Fitting Exercise into a Busy Day

You can get into whatever shape you want, if you're willing to do what's required. By that I mean, professional athletes are strict in their diets and exercise plans during the on-season (you've seen off-season athletes). Being strict with their intake is part of the process, and they just do it. Look at actors who have to lose a lot of weight to play a starving person in a role. They do it, because they're paid millions of dollars to do so (makes it easier, I'll bet), but it still would be difficult - and frankly I wouldn't want to risk screwing up my head in that way, but it is their job and they do what they must do.

Bodybuilders are another good example because you've probably seen what can be done with a fairly rigid clean-eating plan, and consistent resistance exercise. You can whittle your body into whatever shape you want, but first you must decide to what extent you are willing to go.

What's clean eating? It is simply eating whole foods with little or no additives, fruits, vegetables, grains, steamed fish and chicken, little or no gravies or sauces, etc. Just clean. Little or no fast foods, and little or no processed foods. They do eat lots of protein powders and food bars though (not really clean, but they need the added calories, and frankly they get sick of having to eat all the time).

So what are you willing to do? If you find you're not even willing to get started, then okay, you've made a conscious decision that you are okay where you are. Be okay with that. Stop giving yourself such a hard time about a decision you've made. Either make a different decision or get off your own back.

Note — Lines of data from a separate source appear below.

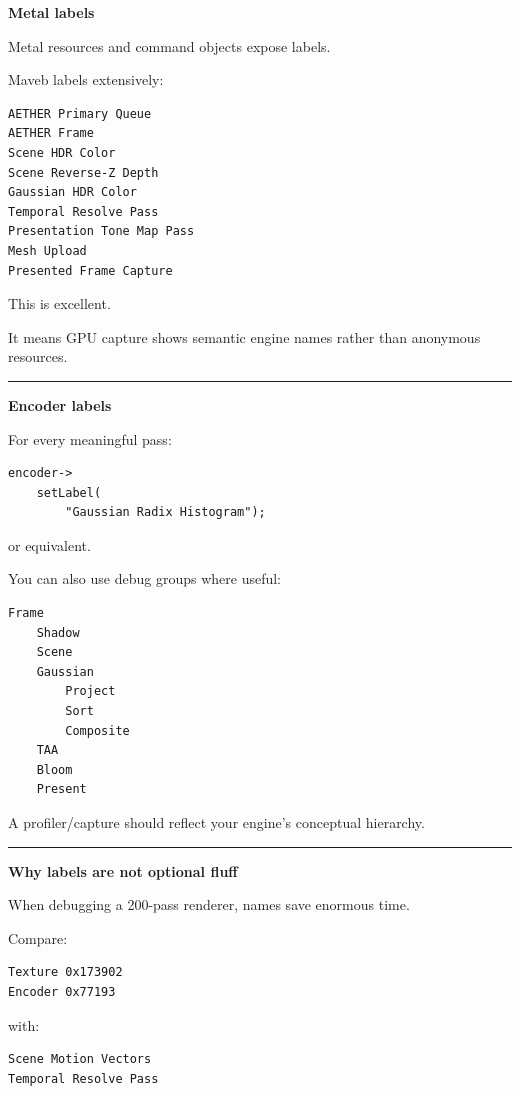 \textbf{Metal labels}

Metal resources and command objects expose labels.

Maveb labels extensively:

\begin{verbatim}
AETHER Primary Queue
AETHER Frame
Scene HDR Color
Scene Reverse-Z Depth
Gaussian HDR Color
Temporal Resolve Pass
Presentation Tone Map Pass
Mesh Upload
Presented Frame Capture
\end{verbatim}

This is excellent.

It means GPU capture shows semantic engine names rather than anonymous resources.

\begin{center}\rule{0.5\linewidth}{0.5pt}\end{center}

\textbf{Encoder labels}

For every meaningful pass:

\begin{verbatim}
encoder->
    setLabel(
        "Gaussian Radix Histogram");
\end{verbatim}

or equivalent.

You can also use debug groups where useful:

\begin{verbatim}
Frame
    Shadow
    Scene
    Gaussian
        Project
        Sort
        Composite
    TAA
    Bloom
    Present
\end{verbatim}

A profiler/capture should reflect your engine's conceptual hierarchy.

\begin{center}\rule{0.5\linewidth}{0.5pt}\end{center}

\textbf{Why labels are not optional fluff}

When debugging a 200-pass renderer, names save enormous time.

Compare:

\begin{verbatim}
Texture 0x173902
Encoder 0x77193
\end{verbatim}

with:

\begin{verbatim}
Scene Motion Vectors
Temporal Resolve Pass
\end{verbatim}


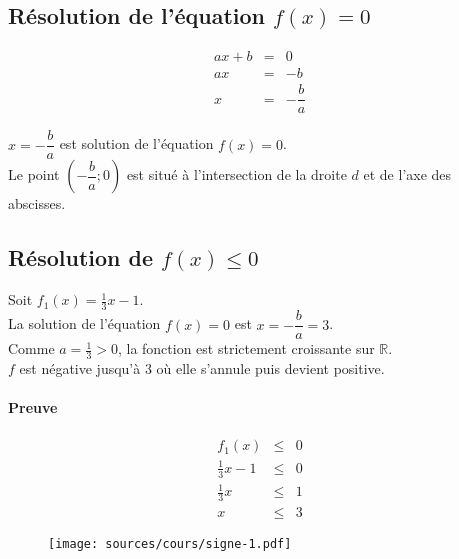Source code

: \documentclass[paper=a4, fontsize=9pt]{scrartcl} %
\begin{document}
\subsection{Résolution de l'équation $f(x) = 0$}

\begin{multicols}{2}

  \begin{eqnarray*}
    a x + b &=& 0\\
    a x &=& -b\\
    x &=& -\dfrac{b}{a}
  \end{eqnarray*}

  $x = -\dfrac{b}{a}$ est solution de l'équation $f(x) = 0$. \\
  Le point $(-\dfrac{b}{a} ; 0)$ est situé à l'intersection de la droite $d$ et de l'axe des abscisses.

\end{multicols}

\subsection{Résolution de $f(x) \leq 0$}

\begin{multicols}{2}
  \begin{Proposition}
    Soit $f_1(x) = \frac{1}{3} x - 1$.\\
    La solution de l'équation $f(x) = 0$ est $x = -\dfrac{b}{a} = 3$.\\
    Comme $a = \frac{1}{3} > 0$, la fonction est strictement croissante sur $\mathbb{R}$.\\ 
    $f$ est négative jusqu'à 3 où elle s'annule puis devient positive.
  \end{Proposition}

  \paragraph{Preuve}

  \begin{eqnarray*}
    f_1(x) & \leq & 0\\
    \frac{1}{3} x - 1 & \leq & 0 \\
    \frac{1}{3} x & \leq & 1 \\
    x & \leq & 3
  \end{eqnarray*}



  \begin{figure}[H]
    \centering
    \texttt{[image: sources/cours/signe-1.pdf]}
  \end{figure}

\end{multicols}
\end{document}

I'm into the fourth week of a consistent weight lifting program. I've been trying for the last two years to get something consistent going and I've been telling myself I don't have time, it's too hard to do it in the afternoons, I can't get up earlier, etc. All these reasons why I can't were keeping me from accomplishing what I said I wanted. Now I've found a way that I can do it, plus amazingly I seem to have more time in the process!

I call it Kathryn's Amazing Multi-tasking Exercise Program and here's how it works: If you're familiar with weight lifting you'll know that you must take a short rest between each set -- 1 min or so is okay, sometimes 90 seconds. During that time most people just sit and look around. If you're at home, this is partly why weight training seems so boring as there is just nothing to look at. Nothing to distract you for those few seconds.

My old schedule worked like this: 6:AM up, 6:15 - 6:30 working on website (morning routine). 6:30 - 7:00 goofing off, reading e-mail, following links, checking out software, reading some news, morning rant, etc. 7:00 - 7:15 breakfast while still doing above at computer. 7:15 - 7:45 more goofing off, until I realize it's time to get dressed, and now I'm rushing around to put on makeup, find clothes, get my things together. Whew. It's busy, right?

Now, my new plan is thus: I still get up and work until 6:30 AM at which time I grab my makeup kit and go into my gym (it's at home). There I start my routine, and between each set I put on a smudge of my makeup. Guys, I know you can't shave while you exercise, but indulge me here. There is enough time between each set to write down my reps and weight, mark what I'm doing next, put on some makeup, and then back to the next set. Time flies, and I'm getting my makeup on while I'm working out! Voila. I come back up stairs shortly after 7:00, (the workout takes me about 34 minutes total, split routine, four days a week), and then I can eat breakfast. What I've found is suddenly it seems like I have more time since I'm actually making better use of the time I already had!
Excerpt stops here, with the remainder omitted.